(Data records Opens)
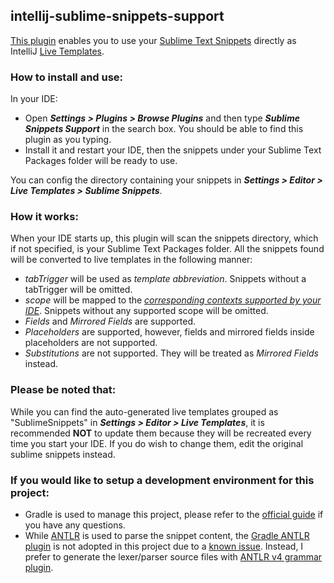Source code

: ## intellij-sublime-snippets-support
[This plugin](https://plugins.jetbrains.com/plugin/10446-sublime-snippets-support) enables you to use your [Sublime Text Snippets](http://docs.sublimetext.info/en/latest/extensibility/snippets.html) directly as IntelliJ [Live Templates](https://www.jetbrains.com/help/idea/live-templates.html).

### How to install and use:
In your IDE:
- Open **_Settings > Plugins > Browse Plugins_** and then type **_Sublime Snippets Support_** in the search box. You should be able to find this plugin as you typing.
- Install it and restart your IDE, then the snippets under your Sublime Text Packages folder will be ready to use.

You can config the directory containing your snippets in **_Settings > Editor > Live Templates > Sublime Snippets_**.

### How it works:
When your IDE starts up, this plugin will scan the snippets directory, which if not specified, is your Sublime Text Packages folder. All the snippets found will be converted to live templates in the following manner:
- _tabTrigger_ will be used as _template abbreviation_. Snippets without a tabTrigger will be omitted.
- _scope_ will be mapped to the [_corresponding contexts supported by your IDE_](https://github.com/kevinlinxp/intellij-sublime-snippets-support/blob/master/src/main/kotlin/com/kevinlinxp/sublimeSnippetsSupport/SublimeSnippetScope.kt). Snippets without any supported scope will be omitted.
- _Fields_ and _Mirrored Fields_ are supported.
- _Placeholders_ are supported, however, fields and mirrored fields inside placeholders are not supported.
- _Substitutions_ are not supported. They will be treated as _Mirrored Fields_ instead.

### Please be noted that:
While you can find the auto-generated live templates grouped as "SublimeSnippets" in **_Settings > Editor > Live Templates_**, it is recommended **NOT** to update them because they will be recreated every time you start your IDE. If you do wish to change them, edit the original sublime snippets instead.

### If you would like to setup a development environment for this project:
- Gradle is used to manage this project, please refer to the [official guide](https://www.jetbrains.org/intellij/sdk/docs/tutorials/build_system.html) if you have any questions.
- While [ANTLR](http://www.antlr.org/) is used to parse the snippet content, the [Gradle ANTLR plugin](https://docs.gradle.org/current/userguide/antlr_plugin.html) is not adopted in this project due to a [known issue](https://github.com/gradle/gradle/issues/2565). Instead, I prefer to generate the lexer/parser source files with [ANTLR v4 grammar plugin](https://plugins.jetbrains.com/plugin/7358-antlr-v4-grammar-plugin).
(Data records Closes)
§ **What needs to be done**
With the pictures set aside, return each line of the listing exactly as given.

§ **Result of this exercise**
Source code

: ## intellij-sublime-snippets-support
[This plugin](https://plugins.jetbrains.com/plugin/10446-sublime-snippets-support) enables you to use your [Sublime Text Snippets](http://docs.sublimetext.info/en/latest/extensibility/snippets.html) directly as IntelliJ [Live Templates](https://www.jetbrains.com/help/idea/live-templates.html).

### How to install and use:
In your IDE:
- Open **_Settings > Plugins > Browse Plugins_** and then type **_Sublime Snippets Support_** in the search box. You should be able to find this plugin as you typing.
- Install it and restart your IDE, then the snippets under your Sublime Text Packages folder will be ready to use.

You can config the directory containing your snippets in **_Settings > Editor > Live Templates > Sublime Snippets_**.

### How it works:
When your IDE starts up, this plugin will scan the snippets directory, which if not specified, is your Sublime Text Packages folder. All the snippets found will be converted to live templates in the following manner:
- _tabTrigger_ will be used as _template abbreviation_. Snippets without a tabTrigger will be omitted.
- _scope_ will be mapped to the [_corresponding contexts supported by your IDE_](https://github.com/kevinlinxp/intellij-sublime-snippets-support/blob/master/src/main/kotlin/com/kevinlinxp/sublimeSnippetsSupport/SublimeSnippetScope.kt). Snippets without any supported scope will be omitted.
- _Fields_ and _Mirrored Fields_ are supported.
- _Placeholders_ are supported, however, fields and mirrored fields inside placeholders are not supported.
- _Substitutions_ are not supported. They will be treated as _Mirrored Fields_ instead.

### Please be noted that:
While you can find the auto-generated live templates grouped as "SublimeSnippets" in **_Settings > Editor > Live Templates_**, it is recommended **NOT** to update them because they will be recreated every time you start your IDE. If you do wish to change them, edit the original sublime snippets instead.

### If you would like to setup a development environment for this project:
- Gradle is used to manage this project, please refer to the [official guide](https://www.jetbrains.org/intellij/sdk/docs/tutorials/build_system.html) if you have any questions.
- While [ANTLR](http://www.antlr.org/) is used to parse the snippet content, the [Gradle ANTLR plugin](https://docs.gradle.org/current/userguide/antlr_plugin.html) is not adopted in this project due to a [known issue](https://github.com/gradle/gradle/issues/2565). Instead, I prefer to generate the lexer/parser source files with [ANTLR v4 grammar plugin](https://plugins.jetbrains.com/plugin/7358-antlr-v4-grammar-plugin).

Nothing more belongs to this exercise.